The main goal of the model generalization experiments is to verify the performance stability and generalization ability of the proposed ASDD-Net on different datasets. We selected two representative datasets to validate the generalization performance and retrained various models on these datasets. One is the ELPV [13] dataset containing images of defects in polysilicon and monocrystalline silicon, and the other is the NEU-DET dataset of defects on the surface of hot-rolled steel strips. Both datasets are divided into training, validation, and testing sets in a 6:2:2 ratio. The ELPV dataset was acquired by performing distortion correction, cropping and other operations on 44 different PV modules thereby generating images of solar cell modules with a size of 300 × 300. In this experiment, the defects are categorized into six categories: Deep crack, Dendritic micro crack, Diagonal micro crack, No fault cell, Parallel to busbar, and Perpendicular to busbar, and 1500 EL images are labeled with Labelimg were labeled with Labelimg. The detection results are shown in Table 5.

Tables Icon

Table 5. Results of comparison experiments on the ELPV dataset

The publicly available NEU-DET dataset of steel surface defects include six typical steel surface defects, namely, rolled-in scale, inclusion, crazing, scratches, patch patches and pitted surface. There are a total of 1800 grayscale maps in the dataset with a resolution of 200 × 200px. The experimental results are shown in Table 6. This selection aims to validate the generalization performance of ASDD-Net in industrial application scenarios and to examine its adaptability to surface defects in industrial-grade materials.

Tables Icon

Table 6. Results of comparison experiments on the NEU-DET dataset

Comparison tests on these two datasets show that ASDD-Net performs well in model generalization compared to other models, and ASDD-Net not only achieves optimal detection performance on different silicon material datasets such as polycrystalline silicon and monocrystalline silicon, but also demonstrates its generalization adaptability in industrial application scenarios.

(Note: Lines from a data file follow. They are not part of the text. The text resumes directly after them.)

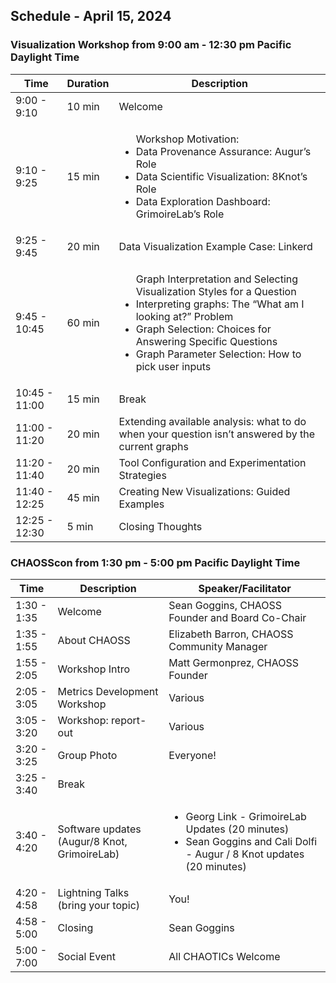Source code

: ## Schedule - April 15, 2024

### Visualization Workshop from 9:00 am - 12:30 pm Pacific Daylight Time 

| Time             | Duration | Description     |
| ---------------  | -------- | ----------------|
| 9:00 - 9:10      |  10 min  | Welcome         | 
| 9:10 - 9:25      |  15 min  |<ul>Workshop Motivation: <li>Data Provenance Assurance: Augur’s Role</li> <li>Data Scientific Visualization: 8Knot’s Role</li> <li>Data Exploration Dashboard: GrimoireLab’s Role</li> </ul> | 
| 9:25 - 9:45      | 20 min   | Data Visualization Example Case: Linkerd | 
| 9:45 - 10:45     | 60 min   |<ul>Graph Interpretation and Selecting Visualization Styles for a Question<li>Interpreting graphs: The “What am I looking at?” Problem</li><li>Graph Selection: Choices for Answering Specific Questions</li><li>Graph Parameter Selection: How to pick user inputs</li></ul> | 
| 10:45 - 11:00    | 15 min | Break             |
| 11:00 - 11:20    | 20 min | Extending available analysis: what to do when your question isn’t answered by the current graphs |     
| 11:20 - 11:40    | 20 min | Tool Configuration and Experimentation Strategies |
| 11:40 - 12:25    | 45 min | Creating New Visualizations: Guided Examples |
| 12:25 - 12:30    | 5 min  | Closing Thoughts  |

### CHAOSScon from 1:30 pm - 5:00 pm Pacific Daylight Time 

| Time        | Description | Speaker/Facilitator |
| ----------- | ----------- | ------------------- |
| 1:30 - 1:35 | Welcome | Sean Goggins, CHAOSS Founder and Board Co-Chair | 
| 1:35 - 1:55 | About CHAOSS | Elizabeth Barron, CHAOSS Community Manager| 
| 1:55 - 2:05 | Workshop Intro | Matt Germonprez, CHAOSS Founder |
| 2:05 - 3:05 | Metrics Development Workshop | Various |
| 3:05 - 3:20 | Workshop: report-out | Various | 
| 3:20 - 3:25 | Group Photo | Everyone! | 
| 3:25 - 3:40 | Break |  |
| 3:40 - 4:20 | Software updates (Augur/8 Knot, GrimoireLab) | <ul><li>Georg Link - GrimoireLab Updates (20 minutes)</li><li>Sean Goggins and Cali Dolfi - Augur / 8 Knot updates (20 minutes)</li></ul> |
| 4:20 - 4:58 | Lightning Talks (bring your topic) | You! |
| 4:58 - 5:00 | Closing | Sean Goggins |
| 5:00 - 7:00 | Social Event | All CHAOTICs Welcome|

ASDD-Net provides a highly efficient and generalizable solution for solar cell defect detection through its excellent performance on diverse datasets and validation experiments in real industrial scenarios.

5. Conclusions

In this paper, we propose the ASDD-Net model for the key problem in solar cell defect detection, which can be used to automatically distinguish multi-scale and small target defects in polysilicon solar cell EL images. In the feature extraction stage, we employ the SPD module to ensure the effective extraction of edge and fine-grained information. For feature fusion, we propose two feature fusion modules, EC2f and HAC3.According to the needs of network structure, EC2f and HAC3 modules are used at appropriate positions respectively to make the network more focused on key defect features, thus improving the feature extraction and fusion capability of the overall network. The application of MobileViT_CA module further balances global and local information sensing and enhances the performance of the detection head.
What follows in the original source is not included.